Input data:
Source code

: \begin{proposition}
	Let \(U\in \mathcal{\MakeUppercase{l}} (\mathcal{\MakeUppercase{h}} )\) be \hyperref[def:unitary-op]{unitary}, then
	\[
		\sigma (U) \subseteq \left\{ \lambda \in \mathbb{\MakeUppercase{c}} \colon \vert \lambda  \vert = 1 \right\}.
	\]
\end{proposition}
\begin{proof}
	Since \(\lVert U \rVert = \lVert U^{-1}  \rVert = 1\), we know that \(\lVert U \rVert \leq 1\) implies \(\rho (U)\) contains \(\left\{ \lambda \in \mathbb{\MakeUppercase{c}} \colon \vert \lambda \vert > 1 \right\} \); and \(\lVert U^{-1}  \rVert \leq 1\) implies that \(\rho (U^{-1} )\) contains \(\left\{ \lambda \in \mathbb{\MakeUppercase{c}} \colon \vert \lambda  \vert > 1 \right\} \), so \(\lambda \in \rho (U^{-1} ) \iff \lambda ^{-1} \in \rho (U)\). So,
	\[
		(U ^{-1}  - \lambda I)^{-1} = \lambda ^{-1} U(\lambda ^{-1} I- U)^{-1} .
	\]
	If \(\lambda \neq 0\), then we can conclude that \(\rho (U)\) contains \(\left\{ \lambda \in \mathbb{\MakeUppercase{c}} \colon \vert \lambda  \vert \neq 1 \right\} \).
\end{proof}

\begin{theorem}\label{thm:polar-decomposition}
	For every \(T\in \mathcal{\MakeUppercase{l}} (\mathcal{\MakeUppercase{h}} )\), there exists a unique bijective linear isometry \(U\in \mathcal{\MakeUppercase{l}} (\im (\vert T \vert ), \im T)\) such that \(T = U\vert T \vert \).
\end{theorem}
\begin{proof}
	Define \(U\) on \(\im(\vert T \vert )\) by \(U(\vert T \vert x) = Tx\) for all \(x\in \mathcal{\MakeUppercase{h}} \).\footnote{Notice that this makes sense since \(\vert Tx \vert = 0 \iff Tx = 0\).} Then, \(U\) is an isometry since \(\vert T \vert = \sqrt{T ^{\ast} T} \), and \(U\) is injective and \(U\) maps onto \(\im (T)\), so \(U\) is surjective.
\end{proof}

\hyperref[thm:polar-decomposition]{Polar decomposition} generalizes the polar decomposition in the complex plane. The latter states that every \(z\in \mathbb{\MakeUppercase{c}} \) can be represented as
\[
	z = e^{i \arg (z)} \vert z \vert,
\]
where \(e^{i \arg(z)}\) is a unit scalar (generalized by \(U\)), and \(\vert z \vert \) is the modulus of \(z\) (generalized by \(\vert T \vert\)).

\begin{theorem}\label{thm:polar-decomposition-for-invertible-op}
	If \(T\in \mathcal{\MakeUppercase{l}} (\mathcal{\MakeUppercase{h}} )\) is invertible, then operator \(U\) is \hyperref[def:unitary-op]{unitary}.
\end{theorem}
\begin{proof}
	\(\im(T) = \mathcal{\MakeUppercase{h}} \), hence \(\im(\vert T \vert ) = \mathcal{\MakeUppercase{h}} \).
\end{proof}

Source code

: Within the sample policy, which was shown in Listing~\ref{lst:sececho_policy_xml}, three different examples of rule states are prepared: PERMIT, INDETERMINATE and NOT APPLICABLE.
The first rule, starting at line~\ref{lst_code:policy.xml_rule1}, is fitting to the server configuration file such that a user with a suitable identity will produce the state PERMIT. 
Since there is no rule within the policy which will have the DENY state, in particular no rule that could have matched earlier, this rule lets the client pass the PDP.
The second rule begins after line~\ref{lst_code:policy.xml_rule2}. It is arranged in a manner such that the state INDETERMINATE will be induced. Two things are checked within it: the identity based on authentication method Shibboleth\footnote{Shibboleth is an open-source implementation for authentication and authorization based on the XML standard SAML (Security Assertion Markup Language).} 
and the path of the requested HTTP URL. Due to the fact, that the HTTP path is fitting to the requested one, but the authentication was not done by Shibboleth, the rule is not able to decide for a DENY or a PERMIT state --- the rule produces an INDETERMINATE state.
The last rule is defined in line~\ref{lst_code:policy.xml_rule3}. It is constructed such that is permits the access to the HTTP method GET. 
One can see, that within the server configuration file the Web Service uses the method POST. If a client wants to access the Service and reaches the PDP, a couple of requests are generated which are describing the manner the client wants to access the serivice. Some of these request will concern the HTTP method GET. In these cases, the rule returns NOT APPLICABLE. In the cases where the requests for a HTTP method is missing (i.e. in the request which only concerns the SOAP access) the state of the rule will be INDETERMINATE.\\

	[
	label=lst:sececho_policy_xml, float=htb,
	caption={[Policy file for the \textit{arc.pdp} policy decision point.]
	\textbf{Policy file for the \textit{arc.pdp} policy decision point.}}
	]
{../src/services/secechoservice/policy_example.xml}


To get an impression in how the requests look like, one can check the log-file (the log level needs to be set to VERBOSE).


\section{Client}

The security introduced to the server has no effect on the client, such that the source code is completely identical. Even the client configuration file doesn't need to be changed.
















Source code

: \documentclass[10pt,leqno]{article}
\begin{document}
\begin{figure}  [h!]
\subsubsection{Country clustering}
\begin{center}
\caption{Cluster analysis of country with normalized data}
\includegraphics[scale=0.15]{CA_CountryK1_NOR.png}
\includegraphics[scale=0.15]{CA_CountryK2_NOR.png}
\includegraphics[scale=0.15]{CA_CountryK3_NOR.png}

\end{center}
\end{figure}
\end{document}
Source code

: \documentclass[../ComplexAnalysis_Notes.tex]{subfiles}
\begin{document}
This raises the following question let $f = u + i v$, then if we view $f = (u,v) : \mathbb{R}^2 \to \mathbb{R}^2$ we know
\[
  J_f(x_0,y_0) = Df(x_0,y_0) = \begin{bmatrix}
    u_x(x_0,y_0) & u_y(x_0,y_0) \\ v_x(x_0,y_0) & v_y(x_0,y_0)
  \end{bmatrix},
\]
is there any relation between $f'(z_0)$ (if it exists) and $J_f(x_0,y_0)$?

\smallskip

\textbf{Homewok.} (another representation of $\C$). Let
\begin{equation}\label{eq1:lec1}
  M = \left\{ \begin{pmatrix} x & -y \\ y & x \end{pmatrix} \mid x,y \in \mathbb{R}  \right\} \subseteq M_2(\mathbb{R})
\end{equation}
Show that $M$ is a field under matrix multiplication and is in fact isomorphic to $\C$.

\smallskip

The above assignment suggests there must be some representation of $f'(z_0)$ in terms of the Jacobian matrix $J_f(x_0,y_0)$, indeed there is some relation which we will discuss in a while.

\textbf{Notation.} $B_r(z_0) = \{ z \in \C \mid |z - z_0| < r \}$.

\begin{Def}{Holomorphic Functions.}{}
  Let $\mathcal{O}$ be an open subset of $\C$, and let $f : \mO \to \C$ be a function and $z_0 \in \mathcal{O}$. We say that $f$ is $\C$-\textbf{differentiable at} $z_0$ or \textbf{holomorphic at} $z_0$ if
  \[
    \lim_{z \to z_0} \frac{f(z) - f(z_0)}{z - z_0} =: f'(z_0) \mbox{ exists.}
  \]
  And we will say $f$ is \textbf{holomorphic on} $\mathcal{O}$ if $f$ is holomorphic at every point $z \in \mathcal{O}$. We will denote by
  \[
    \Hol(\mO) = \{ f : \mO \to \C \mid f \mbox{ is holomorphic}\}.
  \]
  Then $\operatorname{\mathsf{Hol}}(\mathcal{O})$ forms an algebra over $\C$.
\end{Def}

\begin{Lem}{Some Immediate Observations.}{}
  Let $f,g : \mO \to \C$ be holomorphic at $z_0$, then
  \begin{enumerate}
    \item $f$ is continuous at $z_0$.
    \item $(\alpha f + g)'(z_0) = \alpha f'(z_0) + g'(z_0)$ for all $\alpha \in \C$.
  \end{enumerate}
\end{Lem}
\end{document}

What is expected: Looking at the records, how many of the lines contain the string "equation"? Only the number should be given.

Exercise result: 2